Já faz mais de três anos desde que reencarnei. Minhas pernas já estavam desenvolvidas o bastante para que eu pudesse me locomover sozinho.

Aprender o idioma local não foi tão difícil como pensei que seria. Eu tinha uma leve impressão de que minha audição era mais sensível quando ainda não tinha nem mesmo um ano de idade, acho que isso me permitiu prestar mais atenção em alguns detalhes do idioma deles.

Minha mãe já não utiliza palavras distintas com tanta frequência como antes. Ela dizia que era fluente em dois idiomas, e que aquele era o idioma nativo dela. Então decidi focar a minha atenção no idioma que usaria com mais frequência – o português.

***

— Nós vamos nos mudar?

— Sim — minha mãe respondeu —, não é muito longe daqui. O papai poderia ficar longe da gente por muito tempo por causa do trabalho, então decidimos nos mudar para evitar isso.

— aah, mas para onde?

— Vamos nos mudar para próximo de Almeirim, no estado vizinho. Leva algumas horas de viagem de carro. — disse meu pai.

Fiquei refletindo por um tempo, até me lembrar da espada no escritório dele. Sempre ia até lá para ler algum livro enquanto olhava para ela. Mesmo estando danificada, parecia ter vida própria.

— Vai consertar aquela espada também?

— Ei, ei… Como você sabe disso?

— Ela parecia abandonada no escritório junto com aquele cristal de mana.

— Duas coisas resolvidas de uma só vez filho. Tem um ferreiro em Almeirim que tem os materiais que faltam para consertá-la.

Aquela espada tinha um design completamente diferente de qualquer outro equipamento dele. Sua empunhadura parecia ser feita de escamas douradas, e sua lâmina, apesar de danificada, emanava um brilho natural.

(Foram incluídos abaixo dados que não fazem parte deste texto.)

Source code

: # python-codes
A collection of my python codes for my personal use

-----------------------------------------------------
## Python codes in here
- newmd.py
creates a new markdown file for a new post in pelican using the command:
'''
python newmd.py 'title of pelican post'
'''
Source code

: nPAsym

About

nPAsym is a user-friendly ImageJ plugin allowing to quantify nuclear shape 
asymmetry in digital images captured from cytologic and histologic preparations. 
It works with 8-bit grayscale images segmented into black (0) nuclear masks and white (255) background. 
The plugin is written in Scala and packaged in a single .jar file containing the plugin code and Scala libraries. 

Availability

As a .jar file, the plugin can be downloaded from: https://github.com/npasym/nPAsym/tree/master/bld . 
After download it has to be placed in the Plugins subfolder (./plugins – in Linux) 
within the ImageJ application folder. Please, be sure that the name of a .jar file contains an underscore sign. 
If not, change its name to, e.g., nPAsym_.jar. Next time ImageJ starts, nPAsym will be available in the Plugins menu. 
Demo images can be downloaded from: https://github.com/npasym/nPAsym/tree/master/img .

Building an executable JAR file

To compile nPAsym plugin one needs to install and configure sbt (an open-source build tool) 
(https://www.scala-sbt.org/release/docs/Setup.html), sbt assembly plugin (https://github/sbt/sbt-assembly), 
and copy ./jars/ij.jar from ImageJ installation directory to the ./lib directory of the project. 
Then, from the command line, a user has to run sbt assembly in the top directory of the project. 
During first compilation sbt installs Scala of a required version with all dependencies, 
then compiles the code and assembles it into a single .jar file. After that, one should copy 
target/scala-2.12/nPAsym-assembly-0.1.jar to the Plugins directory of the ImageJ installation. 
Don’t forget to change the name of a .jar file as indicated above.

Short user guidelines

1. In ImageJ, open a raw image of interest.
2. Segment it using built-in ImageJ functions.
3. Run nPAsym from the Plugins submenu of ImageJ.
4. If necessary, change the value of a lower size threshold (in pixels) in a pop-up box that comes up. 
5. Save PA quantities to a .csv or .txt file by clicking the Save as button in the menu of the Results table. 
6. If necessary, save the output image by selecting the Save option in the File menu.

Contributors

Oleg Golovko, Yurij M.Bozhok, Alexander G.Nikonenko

A espada não me chamava atenção só por ser bonita, algum tipo de energia parecia emanar daquela espada. Sentia um leve frio na espinha toda vez que estava perto dela.

"Aquilo é…?"

'Energia Espiritual', ou 'Mana'. Diferente daquele cristal onde a energia parecia ter se acumulado em seu centro, a espada certamente estava emanando energia.

Como eu sei disso? Apesar de usá-la no passado, era impossível para mim detectá-la como um usuário normal conseguiria, então fui forçado a memorizar a sensação que ela me causava.

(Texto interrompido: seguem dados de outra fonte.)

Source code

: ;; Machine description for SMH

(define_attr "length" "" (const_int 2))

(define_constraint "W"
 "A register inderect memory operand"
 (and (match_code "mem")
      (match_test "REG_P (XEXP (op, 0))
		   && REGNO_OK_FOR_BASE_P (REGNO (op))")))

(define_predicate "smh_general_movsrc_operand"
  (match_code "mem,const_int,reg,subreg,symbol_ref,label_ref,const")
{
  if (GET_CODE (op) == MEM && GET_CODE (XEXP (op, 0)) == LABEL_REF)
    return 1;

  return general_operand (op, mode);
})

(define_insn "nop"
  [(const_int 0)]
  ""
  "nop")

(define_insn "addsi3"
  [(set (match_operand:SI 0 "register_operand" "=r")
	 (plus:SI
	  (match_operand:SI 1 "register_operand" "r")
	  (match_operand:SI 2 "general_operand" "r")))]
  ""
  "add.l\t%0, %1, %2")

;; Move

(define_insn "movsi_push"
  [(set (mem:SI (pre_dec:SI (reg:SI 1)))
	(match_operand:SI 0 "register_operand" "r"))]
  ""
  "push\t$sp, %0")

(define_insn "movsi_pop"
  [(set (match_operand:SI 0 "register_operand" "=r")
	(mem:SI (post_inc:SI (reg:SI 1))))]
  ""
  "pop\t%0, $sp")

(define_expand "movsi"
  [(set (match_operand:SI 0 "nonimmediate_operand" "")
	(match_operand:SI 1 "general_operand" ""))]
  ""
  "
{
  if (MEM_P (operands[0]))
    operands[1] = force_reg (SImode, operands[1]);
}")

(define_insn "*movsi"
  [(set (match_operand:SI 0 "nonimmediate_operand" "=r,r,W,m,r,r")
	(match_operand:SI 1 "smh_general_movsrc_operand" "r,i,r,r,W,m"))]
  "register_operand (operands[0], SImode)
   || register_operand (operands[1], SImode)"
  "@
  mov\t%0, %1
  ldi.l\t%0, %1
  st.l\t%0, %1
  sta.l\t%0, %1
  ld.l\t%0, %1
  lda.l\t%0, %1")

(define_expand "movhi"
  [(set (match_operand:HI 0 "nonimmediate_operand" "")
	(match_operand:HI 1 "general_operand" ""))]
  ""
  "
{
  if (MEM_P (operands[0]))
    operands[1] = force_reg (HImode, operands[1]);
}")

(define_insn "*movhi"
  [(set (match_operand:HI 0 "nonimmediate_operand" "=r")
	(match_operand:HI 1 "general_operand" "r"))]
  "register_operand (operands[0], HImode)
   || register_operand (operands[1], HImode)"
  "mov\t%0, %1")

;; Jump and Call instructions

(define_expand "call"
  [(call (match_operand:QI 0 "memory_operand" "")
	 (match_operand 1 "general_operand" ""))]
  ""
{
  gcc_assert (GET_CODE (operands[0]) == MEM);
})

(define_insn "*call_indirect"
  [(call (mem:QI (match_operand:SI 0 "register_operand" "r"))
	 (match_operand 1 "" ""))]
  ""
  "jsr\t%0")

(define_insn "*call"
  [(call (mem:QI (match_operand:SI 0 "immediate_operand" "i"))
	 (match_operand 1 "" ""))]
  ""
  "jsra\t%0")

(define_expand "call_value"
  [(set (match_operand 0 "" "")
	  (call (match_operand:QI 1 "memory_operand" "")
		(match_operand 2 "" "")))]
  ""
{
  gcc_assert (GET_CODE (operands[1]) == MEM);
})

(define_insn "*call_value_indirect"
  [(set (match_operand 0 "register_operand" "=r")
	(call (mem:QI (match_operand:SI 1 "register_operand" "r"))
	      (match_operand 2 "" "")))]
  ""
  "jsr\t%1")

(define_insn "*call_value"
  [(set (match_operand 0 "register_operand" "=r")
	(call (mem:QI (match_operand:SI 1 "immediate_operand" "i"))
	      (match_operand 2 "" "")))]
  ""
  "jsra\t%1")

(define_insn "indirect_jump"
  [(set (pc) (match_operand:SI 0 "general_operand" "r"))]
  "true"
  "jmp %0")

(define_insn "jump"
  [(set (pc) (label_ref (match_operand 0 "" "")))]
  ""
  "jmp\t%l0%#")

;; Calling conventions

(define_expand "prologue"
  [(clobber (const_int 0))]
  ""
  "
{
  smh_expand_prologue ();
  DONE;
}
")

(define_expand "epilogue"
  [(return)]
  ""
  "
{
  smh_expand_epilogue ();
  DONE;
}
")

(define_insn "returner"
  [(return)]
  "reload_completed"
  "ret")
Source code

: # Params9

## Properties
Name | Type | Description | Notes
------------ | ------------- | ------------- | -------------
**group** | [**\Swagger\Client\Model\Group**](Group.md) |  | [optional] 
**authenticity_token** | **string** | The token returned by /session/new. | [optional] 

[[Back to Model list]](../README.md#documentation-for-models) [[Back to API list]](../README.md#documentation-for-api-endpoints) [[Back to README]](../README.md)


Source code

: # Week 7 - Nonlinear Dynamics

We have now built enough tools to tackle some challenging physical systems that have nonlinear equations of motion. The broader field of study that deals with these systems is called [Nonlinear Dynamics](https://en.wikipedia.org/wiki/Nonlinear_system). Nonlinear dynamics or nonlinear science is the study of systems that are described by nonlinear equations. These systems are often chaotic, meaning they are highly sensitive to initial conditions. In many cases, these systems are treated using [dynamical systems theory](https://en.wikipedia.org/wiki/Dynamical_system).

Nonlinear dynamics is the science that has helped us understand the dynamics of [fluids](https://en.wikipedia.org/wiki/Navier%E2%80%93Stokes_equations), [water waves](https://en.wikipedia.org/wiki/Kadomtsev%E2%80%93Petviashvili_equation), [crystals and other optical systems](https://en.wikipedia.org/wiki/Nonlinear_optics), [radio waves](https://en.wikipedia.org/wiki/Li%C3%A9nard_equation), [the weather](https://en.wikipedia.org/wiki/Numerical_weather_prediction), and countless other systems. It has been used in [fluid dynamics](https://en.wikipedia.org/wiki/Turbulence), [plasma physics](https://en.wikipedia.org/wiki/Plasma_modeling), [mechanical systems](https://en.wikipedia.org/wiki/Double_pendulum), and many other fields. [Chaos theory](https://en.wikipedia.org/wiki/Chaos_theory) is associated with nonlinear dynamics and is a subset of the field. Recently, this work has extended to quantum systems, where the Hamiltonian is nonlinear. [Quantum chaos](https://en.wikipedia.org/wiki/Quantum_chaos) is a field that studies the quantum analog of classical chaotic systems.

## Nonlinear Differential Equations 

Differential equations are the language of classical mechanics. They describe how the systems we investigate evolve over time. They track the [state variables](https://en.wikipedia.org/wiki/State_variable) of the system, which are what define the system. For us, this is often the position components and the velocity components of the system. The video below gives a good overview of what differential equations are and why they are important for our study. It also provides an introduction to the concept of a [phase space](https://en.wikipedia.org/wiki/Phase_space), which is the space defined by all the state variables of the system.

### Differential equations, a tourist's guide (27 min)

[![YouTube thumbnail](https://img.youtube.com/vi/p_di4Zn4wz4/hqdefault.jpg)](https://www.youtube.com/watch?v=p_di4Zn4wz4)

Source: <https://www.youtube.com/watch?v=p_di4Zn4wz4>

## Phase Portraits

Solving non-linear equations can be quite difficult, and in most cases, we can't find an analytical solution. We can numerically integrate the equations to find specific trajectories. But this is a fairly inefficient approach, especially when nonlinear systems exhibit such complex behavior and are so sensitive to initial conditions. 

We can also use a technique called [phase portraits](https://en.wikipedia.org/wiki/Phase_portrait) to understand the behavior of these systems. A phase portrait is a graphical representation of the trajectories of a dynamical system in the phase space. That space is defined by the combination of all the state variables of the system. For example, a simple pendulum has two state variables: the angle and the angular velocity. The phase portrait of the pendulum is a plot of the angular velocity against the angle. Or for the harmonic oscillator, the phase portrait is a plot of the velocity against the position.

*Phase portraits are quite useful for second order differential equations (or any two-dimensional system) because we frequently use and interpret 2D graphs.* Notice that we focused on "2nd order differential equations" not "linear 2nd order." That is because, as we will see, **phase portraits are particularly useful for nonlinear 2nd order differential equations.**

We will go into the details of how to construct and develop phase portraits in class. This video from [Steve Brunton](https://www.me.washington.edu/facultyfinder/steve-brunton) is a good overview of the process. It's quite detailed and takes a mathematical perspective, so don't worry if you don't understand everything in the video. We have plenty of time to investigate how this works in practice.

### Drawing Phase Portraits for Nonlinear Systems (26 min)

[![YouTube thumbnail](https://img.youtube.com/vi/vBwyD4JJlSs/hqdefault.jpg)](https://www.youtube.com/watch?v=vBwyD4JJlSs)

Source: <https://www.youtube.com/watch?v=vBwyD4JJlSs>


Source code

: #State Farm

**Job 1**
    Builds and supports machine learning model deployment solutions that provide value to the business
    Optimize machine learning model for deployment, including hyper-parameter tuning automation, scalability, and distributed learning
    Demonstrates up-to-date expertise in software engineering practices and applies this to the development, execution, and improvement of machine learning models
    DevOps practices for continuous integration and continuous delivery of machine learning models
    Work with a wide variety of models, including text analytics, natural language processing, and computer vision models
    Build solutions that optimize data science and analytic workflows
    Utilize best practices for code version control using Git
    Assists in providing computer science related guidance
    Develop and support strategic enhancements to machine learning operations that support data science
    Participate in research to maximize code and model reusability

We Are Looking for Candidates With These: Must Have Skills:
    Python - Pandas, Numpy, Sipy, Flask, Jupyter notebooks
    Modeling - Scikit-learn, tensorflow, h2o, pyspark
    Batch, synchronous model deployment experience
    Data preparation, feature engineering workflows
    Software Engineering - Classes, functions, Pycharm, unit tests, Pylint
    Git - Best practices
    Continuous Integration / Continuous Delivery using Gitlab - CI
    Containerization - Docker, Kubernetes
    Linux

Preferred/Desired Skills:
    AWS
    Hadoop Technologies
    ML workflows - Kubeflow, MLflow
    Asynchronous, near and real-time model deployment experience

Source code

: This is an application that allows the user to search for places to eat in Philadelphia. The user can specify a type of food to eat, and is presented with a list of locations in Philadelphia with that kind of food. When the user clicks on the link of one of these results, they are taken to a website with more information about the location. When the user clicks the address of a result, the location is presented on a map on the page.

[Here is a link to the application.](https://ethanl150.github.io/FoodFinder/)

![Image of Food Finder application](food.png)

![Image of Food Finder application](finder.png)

E parece que dessa vez não é diferente. Se bem que…

"Não realizei qualquer treinamento para poder usar magia, talvez eu devesse pedir para meus pais me ensinarem."

Espera um pouco aí…

"Parando para pensar agora, eu nunca vi eles usarem magia uma única vez, será que eles não sabem usar também?"

Fiquei tão focado em aprender o básico que nem pensei nisso antes. Eles também não me deixam ler alguns livros, por não ser recomendado para crianças, e os deixam em um lugar na prateleira que não consigo alcançar…

Adoraria aprender a usar Mana seguindo as etapas corretas dessa vez, mas acho que terei que esperar mais um pouco.

***

O celular do meu pai estava tocando na sala. Ele veio na mesma hora para atender.

— Ah, oi. Como vai?— Meu pai atendeu a ligação com um sorriso no rosto, mas não pude escutar o que a outra pessoa dizia.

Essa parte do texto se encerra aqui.